All He Needs Is Cash

Michael Jackson‘s legal and financial advisers are reportedly pushing the onetime King of Pop to do something he said he’d never do – sell a substantial part of his 50 percent share of Sony / ATV Music Publishing and its most prized component, The Beatles’ catalog.

The Beatles songs are jointly owned by Jacko and Sony Corp. through Sony/ATV, a separate entity.

Not only are a child molestation trial, legal bills and a prodigious shopping habit putting a crimp in MJ’s cash flow, but Bank of America is reportedly on the verge of calling in more than $270 million in loans secured by the Sony/ATV holdings, according to the Los Angeles Times.

Observers note that selling at least part of Sony/ATV, if not all of it, may be Jacko’s only way out of crushing debt – especially if he’s convicted on child molestation and conspiracy charges and can’t tour.

Rumors that Jackson may have to part with the Beatles songbook have circulated since his arrest on the charges, if not earlier.

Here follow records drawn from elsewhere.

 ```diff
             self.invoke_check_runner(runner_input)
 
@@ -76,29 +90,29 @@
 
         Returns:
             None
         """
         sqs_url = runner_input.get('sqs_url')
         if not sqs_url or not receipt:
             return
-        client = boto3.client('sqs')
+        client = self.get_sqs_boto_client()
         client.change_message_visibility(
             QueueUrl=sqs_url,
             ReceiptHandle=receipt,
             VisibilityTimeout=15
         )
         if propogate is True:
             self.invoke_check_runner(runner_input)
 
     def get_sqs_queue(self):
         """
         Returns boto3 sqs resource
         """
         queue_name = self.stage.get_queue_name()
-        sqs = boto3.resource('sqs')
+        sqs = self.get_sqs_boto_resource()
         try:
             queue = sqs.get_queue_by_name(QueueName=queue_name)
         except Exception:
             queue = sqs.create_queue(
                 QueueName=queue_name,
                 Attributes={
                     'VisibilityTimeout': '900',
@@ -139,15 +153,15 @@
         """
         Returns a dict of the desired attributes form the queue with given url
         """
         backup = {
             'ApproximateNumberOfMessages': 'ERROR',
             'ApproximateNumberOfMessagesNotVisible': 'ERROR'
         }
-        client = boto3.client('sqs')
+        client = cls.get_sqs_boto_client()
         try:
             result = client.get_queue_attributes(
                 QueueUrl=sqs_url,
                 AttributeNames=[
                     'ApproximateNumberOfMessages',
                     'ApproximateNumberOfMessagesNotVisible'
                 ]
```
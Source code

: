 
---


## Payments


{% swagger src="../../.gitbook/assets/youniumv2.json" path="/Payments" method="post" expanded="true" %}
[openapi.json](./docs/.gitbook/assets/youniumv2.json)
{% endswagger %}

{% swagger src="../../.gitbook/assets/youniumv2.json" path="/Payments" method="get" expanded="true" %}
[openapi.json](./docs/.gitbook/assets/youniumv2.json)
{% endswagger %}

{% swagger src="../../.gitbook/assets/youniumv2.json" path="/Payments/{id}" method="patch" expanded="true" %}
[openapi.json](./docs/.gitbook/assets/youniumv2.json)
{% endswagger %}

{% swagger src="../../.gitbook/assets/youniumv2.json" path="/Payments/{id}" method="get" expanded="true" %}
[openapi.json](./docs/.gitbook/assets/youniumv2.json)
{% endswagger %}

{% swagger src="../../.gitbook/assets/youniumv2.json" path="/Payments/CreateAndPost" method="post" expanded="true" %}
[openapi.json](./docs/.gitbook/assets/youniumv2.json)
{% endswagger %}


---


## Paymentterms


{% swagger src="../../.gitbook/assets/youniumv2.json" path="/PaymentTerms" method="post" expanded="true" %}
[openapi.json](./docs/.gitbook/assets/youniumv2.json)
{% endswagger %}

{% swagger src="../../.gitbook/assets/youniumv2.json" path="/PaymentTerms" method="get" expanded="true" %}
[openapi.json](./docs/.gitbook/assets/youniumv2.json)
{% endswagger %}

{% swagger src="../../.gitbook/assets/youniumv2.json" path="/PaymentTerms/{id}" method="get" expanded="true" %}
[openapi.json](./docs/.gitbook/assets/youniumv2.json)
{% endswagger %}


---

But they’ve picked up steam in recent weeks.

According to Forbes, the singer recently missed a $350,000 payment required to maintain a pool of $3 million to service interest on his loans. Even if Bank of America does not call in the loans now, they are due by the end of the year.

Jackson’s stake in Sony/ATV is valued at about $450 million, according to Forbes, and sources tell the magazine MJ is determined to hang on to it by attempting to refinance the debt. The company owns some 300,000 song titles, including 251 Beatles songs. Other artists included are Bob Dylan, Joni Mitchell, Neil Diamond, Garth Brooks and even System Of A Down.

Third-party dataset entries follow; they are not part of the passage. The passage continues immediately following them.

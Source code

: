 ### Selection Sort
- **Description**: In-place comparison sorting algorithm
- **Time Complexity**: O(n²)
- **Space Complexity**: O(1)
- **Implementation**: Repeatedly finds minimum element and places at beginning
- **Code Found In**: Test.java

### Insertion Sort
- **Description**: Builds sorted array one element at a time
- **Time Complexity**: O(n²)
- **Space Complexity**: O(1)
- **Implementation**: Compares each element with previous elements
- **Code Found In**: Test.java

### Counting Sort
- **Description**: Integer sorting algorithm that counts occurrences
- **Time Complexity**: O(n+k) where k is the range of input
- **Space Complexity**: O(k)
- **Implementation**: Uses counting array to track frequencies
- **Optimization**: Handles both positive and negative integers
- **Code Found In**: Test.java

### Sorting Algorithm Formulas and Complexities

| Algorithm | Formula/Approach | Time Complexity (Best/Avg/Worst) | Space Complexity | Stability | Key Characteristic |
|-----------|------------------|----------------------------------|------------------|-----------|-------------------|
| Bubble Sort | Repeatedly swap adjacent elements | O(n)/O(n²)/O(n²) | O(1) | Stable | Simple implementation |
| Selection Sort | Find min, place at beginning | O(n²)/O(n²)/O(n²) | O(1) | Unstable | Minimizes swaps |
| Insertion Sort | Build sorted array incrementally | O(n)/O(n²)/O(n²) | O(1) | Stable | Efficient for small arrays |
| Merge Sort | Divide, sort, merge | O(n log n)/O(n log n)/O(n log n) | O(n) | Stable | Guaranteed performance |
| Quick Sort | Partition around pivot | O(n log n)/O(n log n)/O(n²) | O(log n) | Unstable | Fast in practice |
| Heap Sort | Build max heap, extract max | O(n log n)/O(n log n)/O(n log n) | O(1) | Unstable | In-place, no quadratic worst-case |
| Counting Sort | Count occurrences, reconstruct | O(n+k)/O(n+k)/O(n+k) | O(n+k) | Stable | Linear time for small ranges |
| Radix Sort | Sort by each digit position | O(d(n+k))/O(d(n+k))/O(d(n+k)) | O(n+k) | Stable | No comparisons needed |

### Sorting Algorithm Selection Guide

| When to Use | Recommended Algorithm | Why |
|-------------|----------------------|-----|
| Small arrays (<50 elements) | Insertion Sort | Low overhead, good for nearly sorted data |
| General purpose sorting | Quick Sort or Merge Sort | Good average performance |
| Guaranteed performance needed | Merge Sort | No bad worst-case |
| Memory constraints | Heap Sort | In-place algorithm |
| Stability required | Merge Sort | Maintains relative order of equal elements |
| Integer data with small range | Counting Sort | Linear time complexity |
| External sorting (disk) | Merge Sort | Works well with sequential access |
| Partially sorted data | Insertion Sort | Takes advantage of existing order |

Sony/ATV is also believed to generate some $80 million in annual income, about half of it from the Beatles catalog.

Jackson’s representatives have floated one scenario to the Times that would reduce his interest in the company by 35 percent. Selling that stake would clear his debts and front him $10 million cash. The remaining 15 percent stake would still provide him with income of about $10 million a year.